Required action
A verbatim transcript of the data that follows, free of images, is the expected result.

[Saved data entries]
Segment Open

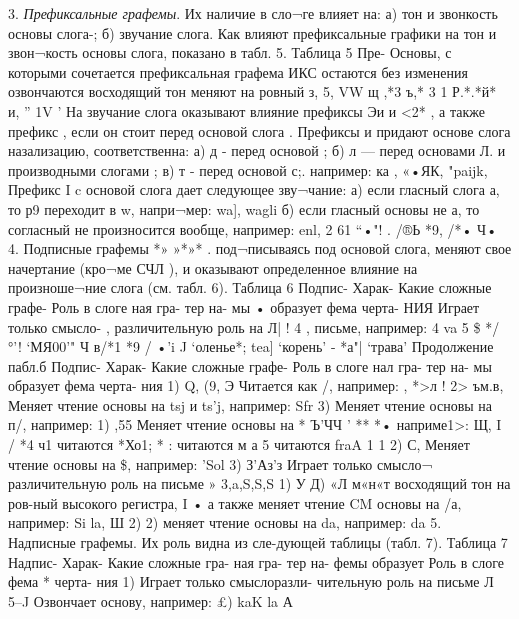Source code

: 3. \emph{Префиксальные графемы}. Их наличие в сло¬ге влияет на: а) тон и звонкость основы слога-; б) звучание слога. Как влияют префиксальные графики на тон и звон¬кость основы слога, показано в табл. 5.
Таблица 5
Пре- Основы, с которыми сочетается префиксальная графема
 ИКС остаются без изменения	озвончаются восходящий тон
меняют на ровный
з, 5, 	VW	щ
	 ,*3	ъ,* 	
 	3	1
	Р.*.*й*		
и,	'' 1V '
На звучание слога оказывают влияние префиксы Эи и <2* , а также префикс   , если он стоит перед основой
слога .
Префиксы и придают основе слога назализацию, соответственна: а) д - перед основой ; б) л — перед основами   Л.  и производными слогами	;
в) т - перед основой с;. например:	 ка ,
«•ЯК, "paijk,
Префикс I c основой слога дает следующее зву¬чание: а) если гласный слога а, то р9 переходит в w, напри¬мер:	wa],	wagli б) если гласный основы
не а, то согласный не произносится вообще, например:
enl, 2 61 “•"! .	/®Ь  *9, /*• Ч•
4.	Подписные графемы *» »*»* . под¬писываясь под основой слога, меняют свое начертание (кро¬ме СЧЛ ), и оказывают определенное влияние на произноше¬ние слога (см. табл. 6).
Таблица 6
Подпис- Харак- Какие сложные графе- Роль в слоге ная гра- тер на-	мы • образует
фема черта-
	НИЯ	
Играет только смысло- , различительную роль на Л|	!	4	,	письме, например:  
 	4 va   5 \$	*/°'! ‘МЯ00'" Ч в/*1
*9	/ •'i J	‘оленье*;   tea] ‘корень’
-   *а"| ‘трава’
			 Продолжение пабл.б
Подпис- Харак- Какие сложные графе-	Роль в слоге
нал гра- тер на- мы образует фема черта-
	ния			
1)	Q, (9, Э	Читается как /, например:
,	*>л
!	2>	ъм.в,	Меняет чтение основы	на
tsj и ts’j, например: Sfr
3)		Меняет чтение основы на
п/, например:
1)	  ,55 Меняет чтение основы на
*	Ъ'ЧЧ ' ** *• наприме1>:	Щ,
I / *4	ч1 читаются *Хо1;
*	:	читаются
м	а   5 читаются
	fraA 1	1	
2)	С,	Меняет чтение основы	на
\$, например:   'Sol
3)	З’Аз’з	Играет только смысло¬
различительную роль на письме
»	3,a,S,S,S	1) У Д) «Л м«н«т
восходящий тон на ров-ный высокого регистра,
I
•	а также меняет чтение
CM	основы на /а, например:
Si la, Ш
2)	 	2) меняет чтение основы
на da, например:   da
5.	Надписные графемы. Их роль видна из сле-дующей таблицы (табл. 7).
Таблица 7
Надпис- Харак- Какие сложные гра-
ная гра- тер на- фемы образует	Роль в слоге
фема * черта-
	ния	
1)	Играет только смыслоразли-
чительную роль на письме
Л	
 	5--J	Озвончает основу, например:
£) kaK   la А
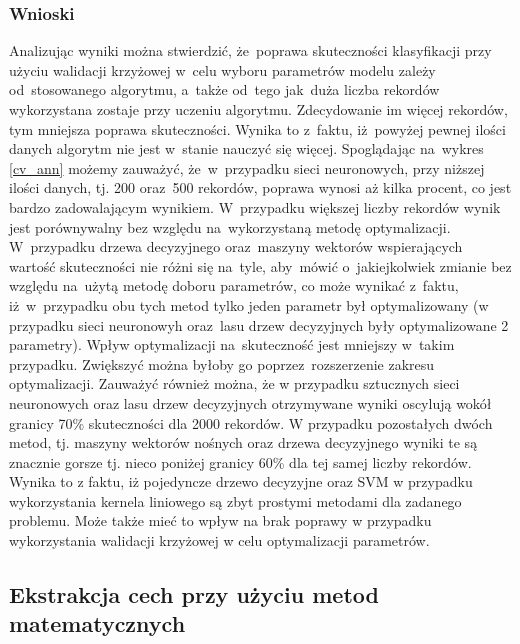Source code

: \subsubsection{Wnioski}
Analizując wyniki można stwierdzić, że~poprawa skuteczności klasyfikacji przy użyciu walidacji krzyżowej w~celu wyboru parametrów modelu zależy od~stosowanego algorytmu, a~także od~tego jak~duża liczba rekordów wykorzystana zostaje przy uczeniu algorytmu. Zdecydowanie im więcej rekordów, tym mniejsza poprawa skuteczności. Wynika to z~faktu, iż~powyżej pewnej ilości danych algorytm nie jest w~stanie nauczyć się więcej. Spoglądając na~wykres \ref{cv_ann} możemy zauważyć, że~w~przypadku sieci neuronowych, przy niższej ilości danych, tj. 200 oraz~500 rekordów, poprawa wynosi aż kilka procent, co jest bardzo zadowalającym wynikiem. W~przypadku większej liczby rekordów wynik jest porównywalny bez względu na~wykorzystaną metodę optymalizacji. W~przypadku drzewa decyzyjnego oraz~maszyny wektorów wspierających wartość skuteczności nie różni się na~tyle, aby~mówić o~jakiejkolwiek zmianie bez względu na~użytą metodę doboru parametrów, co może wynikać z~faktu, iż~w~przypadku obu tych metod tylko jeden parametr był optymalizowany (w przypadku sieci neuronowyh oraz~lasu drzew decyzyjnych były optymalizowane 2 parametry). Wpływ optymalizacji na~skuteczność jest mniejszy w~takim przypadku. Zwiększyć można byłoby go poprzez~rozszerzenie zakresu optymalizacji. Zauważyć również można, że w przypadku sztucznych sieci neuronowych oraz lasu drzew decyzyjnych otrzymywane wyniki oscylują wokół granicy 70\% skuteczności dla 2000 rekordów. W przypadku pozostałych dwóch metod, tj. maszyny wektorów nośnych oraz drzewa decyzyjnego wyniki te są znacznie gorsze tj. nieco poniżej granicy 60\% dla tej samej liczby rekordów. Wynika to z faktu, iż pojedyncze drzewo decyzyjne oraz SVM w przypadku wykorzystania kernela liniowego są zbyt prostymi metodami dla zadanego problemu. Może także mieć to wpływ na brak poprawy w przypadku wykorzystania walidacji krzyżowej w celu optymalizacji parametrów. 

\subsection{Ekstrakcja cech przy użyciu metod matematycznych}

Segment Closed

Solution to this problem
Source code

: 3. \emph{Префиксальные графемы}. Их наличие в сло¬ге влияет на: а) тон и звонкость основы слога-; б) звучание слога. Как влияют префиксальные графики на тон и звон¬кость основы слога, показано в табл. 5.
Таблица 5
Пре- Основы, с которыми сочетается префиксальная графема
 ИКС остаются без изменения	озвончаются восходящий тон
меняют на ровный
з, 5, 	VW	щ
	 ,*3	ъ,* 	
 	3	1
	Р.*.*й*		
и,	'' 1V '
На звучание слога оказывают влияние префиксы Эи и <2* , а также префикс   , если он стоит перед основой
слога .
Префиксы и придают основе слога назализацию, соответственна: а) д - перед основой ; б) л — перед основами   Л.  и производными слогами	;
в) т - перед основой с;. например:	 ка ,
«•ЯК, "paijk,
Префикс I c основой слога дает следующее зву¬чание: а) если гласный слога а, то р9 переходит в w, напри¬мер:	wa],	wagli б) если гласный основы
не а, то согласный не произносится вообще, например:
enl, 2 61 “•"! .	/®Ь  *9, /*• Ч•
4.	Подписные графемы *» »*»* . под¬писываясь под основой слога, меняют свое начертание (кро¬ме СЧЛ ), и оказывают определенное влияние на произноше¬ние слога (см. табл. 6).
Таблица 6
Подпис- Харак- Какие сложные графе- Роль в слоге ная гра- тер на-	мы • образует
фема черта-
	НИЯ	
Играет только смысло- , различительную роль на Л|	!	4	,	письме, например:  
 	4 va   5 \$	*/°'! ‘МЯ00'" Ч в/*1
*9	/ •'i J	‘оленье*;   tea] ‘корень’
-   *а"| ‘трава’
			 Продолжение пабл.б
Подпис- Харак- Какие сложные графе-	Роль в слоге
нал гра- тер на- мы образует фема черта-
	ния			
1)	Q, (9, Э	Читается как /, например:
,	*>л
!	2>	ъм.в,	Меняет чтение основы	на
tsj и ts’j, например: Sfr
3)		Меняет чтение основы на
п/, например:
1)	  ,55 Меняет чтение основы на
*	Ъ'ЧЧ ' ** *• наприме1>:	Щ,
I / *4	ч1 читаются *Хо1;
*	:	читаются
м	а   5 читаются
	fraA 1	1	
2)	С,	Меняет чтение основы	на
\$, например:   'Sol
3)	З’Аз’з	Играет только смысло¬
различительную роль на письме
»	3,a,S,S,S	1) У Д) «Л м«н«т
восходящий тон на ров-ный высокого регистра,
I
•	а также меняет чтение
CM	основы на /а, например:
Si la, Ш
2)	 	2) меняет чтение основы
на da, например:   da
5.	Надписные графемы. Их роль видна из сле-дующей таблицы (табл. 7).
Таблица 7
Надпис- Харак- Какие сложные гра-
ная гра- тер на- фемы образует	Роль в слоге
фема * черта-
	ния	
1)	Играет только смыслоразли-
чительную роль на письме
Л	
 	5--J	Озвончает основу, например:
£) kaK   la А
Source code

: \subsubsection{Wnioski}
Analizując wyniki można stwierdzić, że~poprawa skuteczności klasyfikacji przy użyciu walidacji krzyżowej w~celu wyboru parametrów modelu zależy od~stosowanego algorytmu, a~także od~tego jak~duża liczba rekordów wykorzystana zostaje przy uczeniu algorytmu. Zdecydowanie im więcej rekordów, tym mniejsza poprawa skuteczności. Wynika to z~faktu, iż~powyżej pewnej ilości danych algorytm nie jest w~stanie nauczyć się więcej. Spoglądając na~wykres \ref{cv_ann} możemy zauważyć, że~w~przypadku sieci neuronowych, przy niższej ilości danych, tj. 200 oraz~500 rekordów, poprawa wynosi aż kilka procent, co jest bardzo zadowalającym wynikiem. W~przypadku większej liczby rekordów wynik jest porównywalny bez względu na~wykorzystaną metodę optymalizacji. W~przypadku drzewa decyzyjnego oraz~maszyny wektorów wspierających wartość skuteczności nie różni się na~tyle, aby~mówić o~jakiejkolwiek zmianie bez względu na~użytą metodę doboru parametrów, co może wynikać z~faktu, iż~w~przypadku obu tych metod tylko jeden parametr był optymalizowany (w przypadku sieci neuronowyh oraz~lasu drzew decyzyjnych były optymalizowane 2 parametry). Wpływ optymalizacji na~skuteczność jest mniejszy w~takim przypadku. Zwiększyć można byłoby go poprzez~rozszerzenie zakresu optymalizacji. Zauważyć również można, że w przypadku sztucznych sieci neuronowych oraz lasu drzew decyzyjnych otrzymywane wyniki oscylują wokół granicy 70\% skuteczności dla 2000 rekordów. W przypadku pozostałych dwóch metod, tj. maszyny wektorów nośnych oraz drzewa decyzyjnego wyniki te są znacznie gorsze tj. nieco poniżej granicy 60\% dla tej samej liczby rekordów. Wynika to z faktu, iż pojedyncze drzewo decyzyjne oraz SVM w przypadku wykorzystania kernela liniowego są zbyt prostymi metodami dla zadanego problemu. Może także mieć to wpływ na brak poprawy w przypadku wykorzystania walidacji krzyżowej w celu optymalizacji parametrów. 

\subsection{Ekstrakcja cech przy użyciu metod matematycznych}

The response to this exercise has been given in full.